Hollis stood there looking at it. A phone rang somewhere in the house.

Away team to
Enterprise.
This is an emergency. Come in,
Enterprise.

He walked toward the cabinet until he could see his own reflection in the dish, blurry, elongated, upside-down. The parquet creaked under him, and he winced. A little caption engraved in a waving banner along the bottom identified the scene as the Raid on Harpers Ferry. He peered around the corner and saw a door, painted white. Light filtered out from under it, and along the side where it was open a crack. Hollis's palms were sweating, and he wiped them on his jeans. He had to go to the bathroom.

The phone rang again, and again, and then on and on. There were two different phones somewhere not very far from him, both ringing. One of them had an actual old-fashioned metal bell in it, and in the silences between the rings he could hear it keep on resonating.

There was a plastic
click,
and somebody picked up.

Hollis was still wearing his overcoat. He felt in the pocket, just in case: the blackjack was still there.

Little health insurance.

A woman's voice answered the phone. She spoke in a neutral tone, nicely modulated but indifferent, like a computer counting down a self-destruct sequence.

“Hello?”

There was silence, and a sound like somebody shifting in a chair.

“Yes, I'll accept.”

Hollis walked up to the door.

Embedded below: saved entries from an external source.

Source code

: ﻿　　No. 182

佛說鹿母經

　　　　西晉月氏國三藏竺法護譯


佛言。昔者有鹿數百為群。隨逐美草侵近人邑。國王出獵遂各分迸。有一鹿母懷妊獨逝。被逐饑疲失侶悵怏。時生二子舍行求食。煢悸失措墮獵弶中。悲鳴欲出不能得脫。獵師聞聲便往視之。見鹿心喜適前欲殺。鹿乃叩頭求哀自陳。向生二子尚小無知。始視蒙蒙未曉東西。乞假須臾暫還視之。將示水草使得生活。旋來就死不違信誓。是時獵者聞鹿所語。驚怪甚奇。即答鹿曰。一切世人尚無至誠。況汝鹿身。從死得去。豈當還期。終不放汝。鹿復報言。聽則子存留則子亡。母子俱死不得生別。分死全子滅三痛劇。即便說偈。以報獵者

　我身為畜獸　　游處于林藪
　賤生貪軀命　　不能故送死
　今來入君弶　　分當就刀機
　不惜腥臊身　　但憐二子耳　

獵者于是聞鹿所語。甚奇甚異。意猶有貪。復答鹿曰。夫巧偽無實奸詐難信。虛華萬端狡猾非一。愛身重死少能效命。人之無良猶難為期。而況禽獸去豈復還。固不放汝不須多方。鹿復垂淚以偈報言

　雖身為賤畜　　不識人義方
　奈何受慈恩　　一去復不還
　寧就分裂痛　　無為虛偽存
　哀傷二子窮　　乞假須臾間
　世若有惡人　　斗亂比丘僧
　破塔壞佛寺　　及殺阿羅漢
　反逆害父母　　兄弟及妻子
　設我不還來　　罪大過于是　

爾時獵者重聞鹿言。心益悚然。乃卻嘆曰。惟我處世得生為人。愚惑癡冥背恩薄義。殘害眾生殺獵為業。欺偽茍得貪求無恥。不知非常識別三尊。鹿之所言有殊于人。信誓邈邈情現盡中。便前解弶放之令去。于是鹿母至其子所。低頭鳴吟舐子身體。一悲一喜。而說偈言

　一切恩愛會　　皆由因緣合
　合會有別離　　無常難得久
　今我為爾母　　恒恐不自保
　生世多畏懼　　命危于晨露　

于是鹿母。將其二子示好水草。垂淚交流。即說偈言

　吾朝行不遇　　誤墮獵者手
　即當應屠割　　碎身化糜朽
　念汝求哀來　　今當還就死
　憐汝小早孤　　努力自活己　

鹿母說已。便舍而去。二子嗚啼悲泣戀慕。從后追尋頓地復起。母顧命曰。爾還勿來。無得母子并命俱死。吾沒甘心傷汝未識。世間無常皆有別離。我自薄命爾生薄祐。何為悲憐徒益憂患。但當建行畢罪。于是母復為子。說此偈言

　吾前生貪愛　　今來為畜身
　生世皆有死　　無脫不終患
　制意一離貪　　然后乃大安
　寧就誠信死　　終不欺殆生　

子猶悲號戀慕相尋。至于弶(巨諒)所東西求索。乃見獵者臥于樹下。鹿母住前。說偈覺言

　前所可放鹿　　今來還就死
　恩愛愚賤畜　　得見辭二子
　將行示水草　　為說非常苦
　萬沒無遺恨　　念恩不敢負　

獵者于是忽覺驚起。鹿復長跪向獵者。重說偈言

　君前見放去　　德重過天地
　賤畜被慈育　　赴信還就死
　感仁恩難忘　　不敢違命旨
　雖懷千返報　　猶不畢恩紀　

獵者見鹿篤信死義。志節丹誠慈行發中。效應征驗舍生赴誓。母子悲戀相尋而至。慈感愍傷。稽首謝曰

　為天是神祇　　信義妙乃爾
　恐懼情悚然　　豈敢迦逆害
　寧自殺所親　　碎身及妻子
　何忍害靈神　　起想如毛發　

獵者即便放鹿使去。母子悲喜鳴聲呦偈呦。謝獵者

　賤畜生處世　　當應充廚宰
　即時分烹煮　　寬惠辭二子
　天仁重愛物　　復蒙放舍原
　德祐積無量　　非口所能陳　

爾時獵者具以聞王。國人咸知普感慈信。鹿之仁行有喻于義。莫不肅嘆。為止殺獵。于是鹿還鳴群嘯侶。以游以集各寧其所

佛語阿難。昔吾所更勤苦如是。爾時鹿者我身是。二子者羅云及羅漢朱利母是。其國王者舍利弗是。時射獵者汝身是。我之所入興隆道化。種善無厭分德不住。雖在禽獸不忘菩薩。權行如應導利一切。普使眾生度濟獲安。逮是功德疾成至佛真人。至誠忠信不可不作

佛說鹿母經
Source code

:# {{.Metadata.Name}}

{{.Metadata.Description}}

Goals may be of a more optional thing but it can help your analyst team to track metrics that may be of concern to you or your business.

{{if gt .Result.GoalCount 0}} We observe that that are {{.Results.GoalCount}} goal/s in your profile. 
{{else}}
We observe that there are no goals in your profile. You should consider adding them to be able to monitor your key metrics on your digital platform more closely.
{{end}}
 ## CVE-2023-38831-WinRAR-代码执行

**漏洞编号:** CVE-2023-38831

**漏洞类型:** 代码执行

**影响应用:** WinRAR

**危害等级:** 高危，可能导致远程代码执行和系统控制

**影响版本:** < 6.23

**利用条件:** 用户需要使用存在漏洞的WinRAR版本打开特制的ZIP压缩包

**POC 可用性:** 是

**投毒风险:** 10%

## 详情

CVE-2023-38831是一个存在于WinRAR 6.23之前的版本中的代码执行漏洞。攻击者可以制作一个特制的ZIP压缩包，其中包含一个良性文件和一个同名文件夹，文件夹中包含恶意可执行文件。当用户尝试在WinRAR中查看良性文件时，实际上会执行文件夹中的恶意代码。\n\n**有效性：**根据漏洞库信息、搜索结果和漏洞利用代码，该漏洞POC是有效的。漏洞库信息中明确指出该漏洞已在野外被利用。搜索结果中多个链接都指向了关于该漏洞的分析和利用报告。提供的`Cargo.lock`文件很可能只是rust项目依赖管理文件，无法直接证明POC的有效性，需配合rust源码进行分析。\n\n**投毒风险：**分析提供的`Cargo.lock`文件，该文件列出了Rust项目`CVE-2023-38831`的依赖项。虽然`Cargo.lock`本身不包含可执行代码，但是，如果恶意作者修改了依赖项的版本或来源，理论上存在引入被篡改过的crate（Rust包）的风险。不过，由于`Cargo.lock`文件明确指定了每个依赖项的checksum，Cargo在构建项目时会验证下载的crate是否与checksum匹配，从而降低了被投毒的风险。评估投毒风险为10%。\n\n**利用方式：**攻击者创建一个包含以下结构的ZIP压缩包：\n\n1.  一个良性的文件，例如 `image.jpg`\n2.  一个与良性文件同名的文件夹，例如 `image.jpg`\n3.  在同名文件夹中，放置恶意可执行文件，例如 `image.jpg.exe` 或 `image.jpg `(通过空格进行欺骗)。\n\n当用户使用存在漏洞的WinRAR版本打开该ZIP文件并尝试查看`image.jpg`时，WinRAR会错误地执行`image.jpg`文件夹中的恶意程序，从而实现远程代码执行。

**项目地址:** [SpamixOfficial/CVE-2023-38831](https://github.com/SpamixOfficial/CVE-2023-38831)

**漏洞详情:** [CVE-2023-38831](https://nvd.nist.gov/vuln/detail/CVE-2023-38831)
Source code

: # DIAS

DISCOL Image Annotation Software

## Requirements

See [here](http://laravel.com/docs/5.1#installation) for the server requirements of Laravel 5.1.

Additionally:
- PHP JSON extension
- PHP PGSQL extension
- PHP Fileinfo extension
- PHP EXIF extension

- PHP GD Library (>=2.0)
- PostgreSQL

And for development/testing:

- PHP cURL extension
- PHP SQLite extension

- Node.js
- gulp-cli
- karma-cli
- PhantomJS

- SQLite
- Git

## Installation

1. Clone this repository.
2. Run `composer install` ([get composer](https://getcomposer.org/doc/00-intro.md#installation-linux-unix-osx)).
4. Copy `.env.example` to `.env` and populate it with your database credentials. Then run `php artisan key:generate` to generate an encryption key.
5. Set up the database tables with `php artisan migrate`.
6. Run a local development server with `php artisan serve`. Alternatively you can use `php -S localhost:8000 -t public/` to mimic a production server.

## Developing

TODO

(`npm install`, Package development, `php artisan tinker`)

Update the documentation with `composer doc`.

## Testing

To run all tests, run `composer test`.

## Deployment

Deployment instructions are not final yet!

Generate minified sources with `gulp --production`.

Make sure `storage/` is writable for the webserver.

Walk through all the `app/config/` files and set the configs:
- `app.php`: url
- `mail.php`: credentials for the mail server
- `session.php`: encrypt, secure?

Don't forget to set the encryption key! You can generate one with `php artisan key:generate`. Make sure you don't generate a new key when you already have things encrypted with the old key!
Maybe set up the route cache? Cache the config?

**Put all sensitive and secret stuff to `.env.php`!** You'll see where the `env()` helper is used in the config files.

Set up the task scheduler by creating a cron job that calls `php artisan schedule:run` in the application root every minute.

He put his hand on the glass knob and pushed it a little farther open. Suddenly he felt afraid, and everything around him started to take on a slightly jumpy quality, like a piece of cheap animation, or as if he were seeing it by the light of a very fast strobe light.

He leaned forward and put his eye up to the opening.

“Don't move,” he whispered, soundlessly. “Don't you move, motherfucker, or I'll blow your motherfucking head off.”

His eyes had adjusted to the darkness, and now the light was painfully bright. Even squinting he could hardly make out the room in front of him: there were red carpets, some high book-shelves, a massive wooden desk. It looked like an office, or somebody's study. A dark-haired woman was sitting at the desk with her back to him, in a plush black leather office chair, talking on the phone.

As he crouched there looking at her, she reached over and with a little high-pitched grunt of effort pushed open one of the windows a crack. Immediately the air pressure changed, and a gust of warm air blew down the hall from behind him, lifting some of the papers lightly off the desk and scattering them on the floor. Before he even noticed what was happening, it blew the door in front of him wide open.

The woman swiveled around in the chair.

I'm trying to think who that girl reminds me of. Somebody famous.

It was Xanthe.

She didn't look surprised. She met his eyes with her own large, dark eyes, and with her free hand she covered the mouthpiece of the phone.

Hollis didn't move. For some reason, he didn't know why, his eyes filled with tears.

“Just a second,” she said evenly. “It's a long-distance call.”

She turned away from him, and he watched her for a second, looking at the back of her head above the padded leather chair, her stockinged foot pointing its toes. Then he walked across the room towards her, slowly, like a sleepwalker. As gently as he could, he took the phone out of her hands and laid it aside on the desk. She didn't resist him. He bent down and gathered her hands together in both of his hands. Then he closed his eyes and kissed her, very, very lightly, on the forehead.

 

CHAPTER 12

STARDATE 45652.1

At three in the morning Peters came upstairs wearing a chenille bathrobe with a Park Plaza monogram on one of the pockets. His face was pink, and his hair was wet and wavier than usual. He had a white towel around his neck.

Hollis was in the library, and Peters knocked, softly, before he came in.

“There's like a whole gym in the basement,” he said. “Check it out—now's your chance to get in some extra reps.”

Hollis didn't look up from the magazine he was reading.

“You're such a tourist,” he said.

Peters dropped into the armchair facing him and unwound the towel from around his neck. He shook it out with a flourish and draped it gracefully over his face.

“Ate it,” he said.

His voice was muffled by the towel. He burped.

“Drank it. Watched it. Played with it. Bathed in it.”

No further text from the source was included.